AlphaGo: The AI That Made a Move No Human Ever Would (and what it means for AI’s future)
This article has been republished from New World Navigator, our Strategy and AI newsletter, a publication dedicated to helping organisations and individuals navigate disruptive change. Sign up here to receive and participate in thought-provoking discussions, expert insights, and valuable resources.
Like many in the AI community, I followed the OpenAI saga last week with a mixture of fascination and disbelief as events unfolded. In the end, we came full circle with Sam Altman initially sacked as CEO, then agreeing to head up an advanced AI research team at Microsoft, before reentering negotiations with OpenAI and being reinstated as CEO just a few days later. Reality is sometimes stranger than fiction, and I have no doubt that there’s a movie adaption already in the works!
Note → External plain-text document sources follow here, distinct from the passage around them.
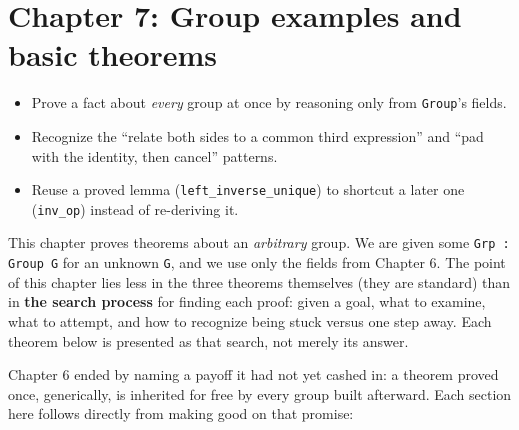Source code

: \chapter{Chapter 7: Group examples and basic theorems}\label{sec:07-group-theorems:00-index:1}

\begin{learningobjectives}
\begin{itemize}
\tightlist
\item
  Prove a fact about \emph{every} group at once by reasoning only from \texttt{Group}'s fields.
\item
  Recognize the ``relate both sides to a common third expression'' and ``pad with the identity, then cancel'' patterns.
\item
  Reuse a proved lemma (\texttt{left\_\allowbreak{}inverse\_\allowbreak{}unique}) to shortcut a later one (\texttt{inv\_\allowbreak{}op}) instead of re-deriving it.
\end{itemize}
\end{learningobjectives}


This chapter proves theorems about an \emph{arbitrary} group. We are given some \texttt{Grp : Group G} for an unknown \texttt{G}, and we use only the fields from Chapter 6. The point of this chapter lies less in the three theorems themselves (they are standard) than in \textbf{the search process} for finding each proof: given a goal, what to examine, what to attempt, and how to recognize being stuck versus one step away. Each theorem below is presented as that search, not merely its answer.

Chapter 6 ended by naming a payoff it had not yet cashed in: a theorem proved once, generically, is inherited for free by every group built afterward. Each section here follows directly from making good on that promise:

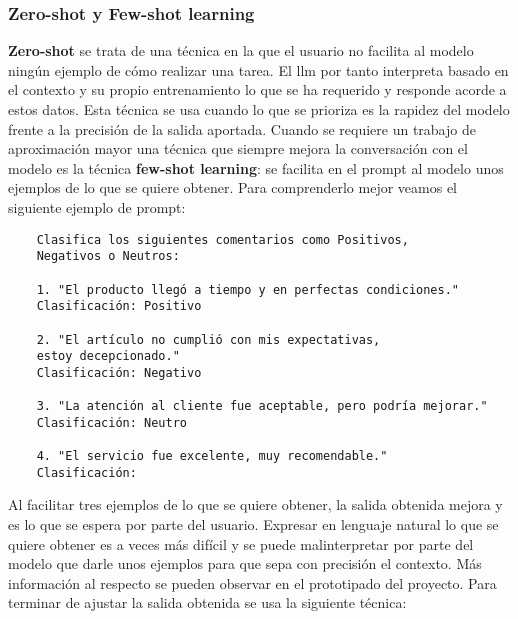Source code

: \subsubsection{Zero-shot y Few-shot learning}
\textbf{Zero-shot} se trata de una técnica en la que el usuario no facilita al modelo ningún ejemplo de cómo realizar una tarea. El \acrshort{llm} por tanto interpreta basado en el contexto y su propio entrenamiento lo que se ha requerido y responde acorde a estos datos. Esta técnica se usa cuando lo que se prioriza es la rapidez del modelo frente a la precisión de la salida aportada. Cuando se requiere un trabajo de aproximación mayor una técnica que siempre mejora la conversación con el modelo es la técnica \textbf{few-shot learning}: se facilita en el prompt al modelo unos ejemplos de lo que se quiere obtener. Para comprenderlo mejor veamos el siguiente ejemplo de prompt: 
\begin{verbatim}
	Clasifica los siguientes comentarios como Positivos, 
	Negativos o Neutros:
	
	1. "El producto llegó a tiempo y en perfectas condiciones."
	Clasificación: Positivo
	
	2. "El artículo no cumplió con mis expectativas, 
	estoy decepcionado."
	Clasificación: Negativo
	
	3. "La atención al cliente fue aceptable, pero podría mejorar."
	Clasificación: Neutro
	
	4. "El servicio fue excelente, muy recomendable."
	Clasificación:
\end{verbatim}

Al facilitar tres ejemplos de lo que se quiere obtener, la salida obtenida mejora y es lo que se espera por parte del usuario. Expresar en lenguaje natural lo que se quiere obtener es a veces más difícil y se puede malinterpretar por parte del modelo que darle unos ejemplos para que sepa con precisión el contexto. Más información al respecto se pueden observar en el prototipado del proyecto. Para terminar de ajustar la salida obtenida se usa la siguiente técnica:

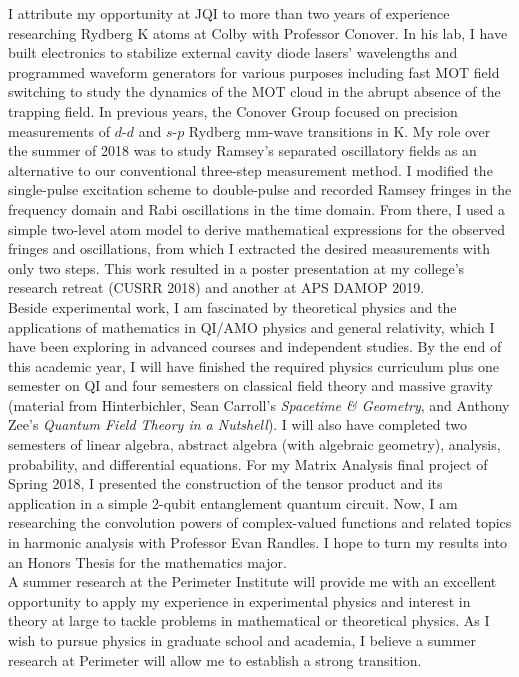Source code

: \documentclass[10pt]{article}
\begin{document}
I attribute my opportunity at JQI to more than two years of experience researching Rydberg K atoms at Colby with Professor  Conover. In his lab, I have built electronics to stabilize external cavity diode lasers' wavelengths and programmed waveform generators for various purposes including fast MOT field switching to study the dynamics of the MOT cloud in the abrupt absence of the trapping field. In previous years, the Conover Group focused on precision measurements of $d$-$d$ and $s$-$p$ Rydberg mm-wave transitions in K. My role over the summer of 2018 was to study Ramsey's separated oscillatory fields as an alternative to our conventional three-step measurement method. I modified the single-pulse excitation scheme to double-pulse and recorded Ramsey fringes in the frequency domain and Rabi oscillations in the time domain. From there, I used a simple two-level atom model to derive mathematical expressions for the observed fringes and oscillations, from which I extracted the desired measurements with only two steps. This work resulted in a poster presentation at my college's research retreat (CUSRR 2018) and another at APS DAMOP 2019.  \\


Beside experimental work, I am fascinated by theoretical physics and the applications of mathematics in QI/AMO physics and general relativity, which I have been exploring in advanced courses and independent studies. By the end of this academic year, I will have finished the required physics curriculum plus one semester on QI and four semesters on classical field theory and massive gravity (material from Hinterbichler\cite{RevModPhys.84.671}, Sean Carroll's \textit{Spacetime \& Geometry}, and Anthony Zee's \textit{Quantum Field Theory in a Nutshell}). I will also have completed two semesters of linear algebra, abstract algebra (with algebraic geometry), analysis, probability, and differential equations. For my Matrix Analysis final project of Spring 2018, I presented the construction of the tensor product and its application in a simple 2-qubit entanglement quantum circuit. Now, I am researching the convolution powers of complex-valued functions and related topics in harmonic analysis with Professor Evan Randles. I hope to turn my results into an Honors Thesis for the mathematics major. \\

  
A summer research at the Perimeter Institute will provide me with an excellent opportunity to apply my experience in experimental physics and interest in theory at large to tackle problems in mathematical or theoretical physics. As I wish to pursue physics in graduate school and academia, I believe a summer research at Perimeter will allow me to establish a strong transition.










 

















	
	
	
	
	
\end{document}
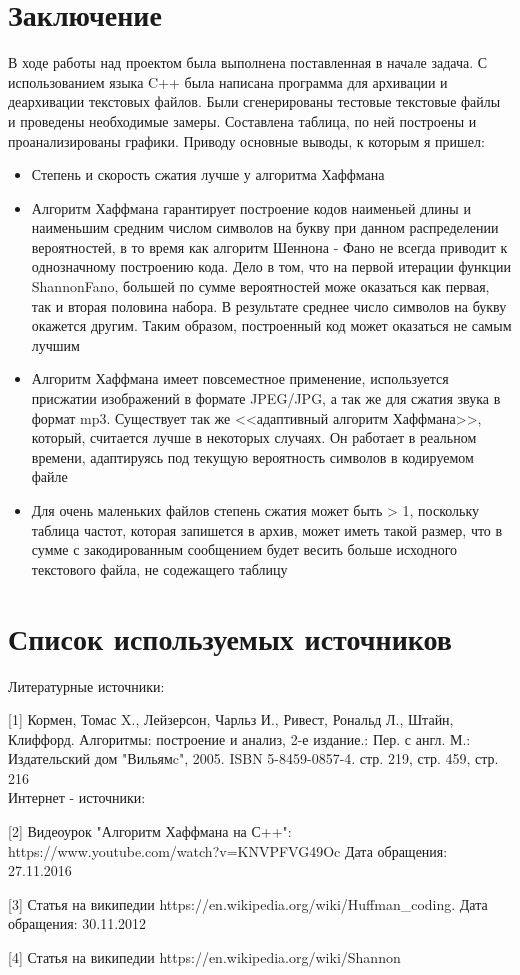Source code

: \documentclass[russian, a4paper, 12pt]{article}
\begin{document}
\section{Заключение}
В ходе работы над проектом была выполнена поставленная в начале задача. С использованием
языка C++ была написана программа для архивации и деархивации текстовых файлов. Были сгенерированы
тестовые текстовые файлы и проведены необходимые замеры. Составлена таблица, по ней построены
и проанализированы графики. Приводу основные выводы, к которым я пришел:
\begin{itemize}
  \item Степень и скорость сжатия лучше у алгоритма Хаффмана
  \item Алгоритм Хаффмана гарантирует построение кодов наименьей длины и наименьшим средним числом символов
  на букву при данном распределении вероятностей, в то время как алгоритм
  Шеннона - Фано не всегда приводит к однозначному построению кода.
  Дело в том, что на первой итерации функции ShannonFano, большей по сумме вероятностей
  може оказаться как первая, так и вторая половина набора. В результате среднее число
  символов на букву окажется другим. Таким образом, построенный код может оказаться не самым лучшим
  \item Алгоритм Хаффмана имеет повсеместное применение, используется присжатии изображений в формате JPEG/JPG,
  а так же для сжатия звука в формат mp3. Существует так же <<адаптивный алгоритм Хаффмана>>, который,
  считается лучше в некоторых случаях. Он работает в реальном времени, адаптируясь под текущую
  вероятность символов в кодируемом файле
  \item Для очень маленьких файлов степень сжатия может быть > 1, поскольку таблица частот,
  которая запишется в архив, может иметь такой размер, что в сумме с закодированным сообщением будет
  весить больше исходного текстового файла, не содежащего таблицу
\end{itemize}
\newpage
\section{Список используемых источников}
Литературные источники:

[1]  Кормен, Томас X., Лейзерсон, Чарльз И., Ривест, Рональд Л., Штайн, Клиффорд. Алгоритмы: построение
и анализ, 2-е издание.: Пер. с англ. М.: Издательский дом "Вильямc", 2005. ISBN 5-8459-0857-4. стр. 219,
стр. 459, стр. 216\\


Интернет - источники:

[2] Видеоурок "Алгоритм Хаффмана на С++":\\
https://www.youtube.com/watch?v=KNVPFVG49Oc Дата обращения: 27.11.2016

[3] Статья на википедии https://en.wikipedia.org/wiki/Huffman\_coding. Дата обращения: 30.11.2012

[4] Статья на википедии https://en.wikipedia.org/wiki/Shannon%
\end{document}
Just as, or perhaps even more interesting to me however, was the revelation by Reuters that Altman’s ouster was in part the result of a letter from several staff researchers to OpenAI’s board of directors, warning of a new AI project codenamed Q* (pronounced Q-Star) that could potentially “threaten humanity”. Already the AI community is heaving with theories as to how Q* might work.
This week’s edition of New World Navigator explores what I see as one of the more convincing theories about the technological underpinnings of Q*. The theory is based on recent research announcements and papers from OpenAI, and has echoes of the techniques employed by DeepMind’s AlphaGo when it defeated top Go professional Lee Sedol in 2016.
Status Quo: Limitations of Large Language Models (LLMs)
Before delving into Q*, let’s consider the limitations of existing Large Language Models (LLM) such as ChatGPT-4, and more broadly, the current generation of Generative AI technologies. This will set the context as to how Q* could potentially overcome these challenges.
#1 Data Dependency
LLMs are highly dependent on their initial training data. Their knowledge and capabilities are largely limited to what is present in the original data set. This leads to two potential issues.
The first is bias and a lack of generalisability. We humans are inherently biased by nature which means that LLM training data is accordingly biased. Unsurprisingly this leads to biased model outputs. Training datasets are also seldom truly representative of the real world (e.g., trained primarily on data from developed countries) resulting in LLMs that struggle to generalise for less familiar situations (e.g., when applied to social context in developing countries).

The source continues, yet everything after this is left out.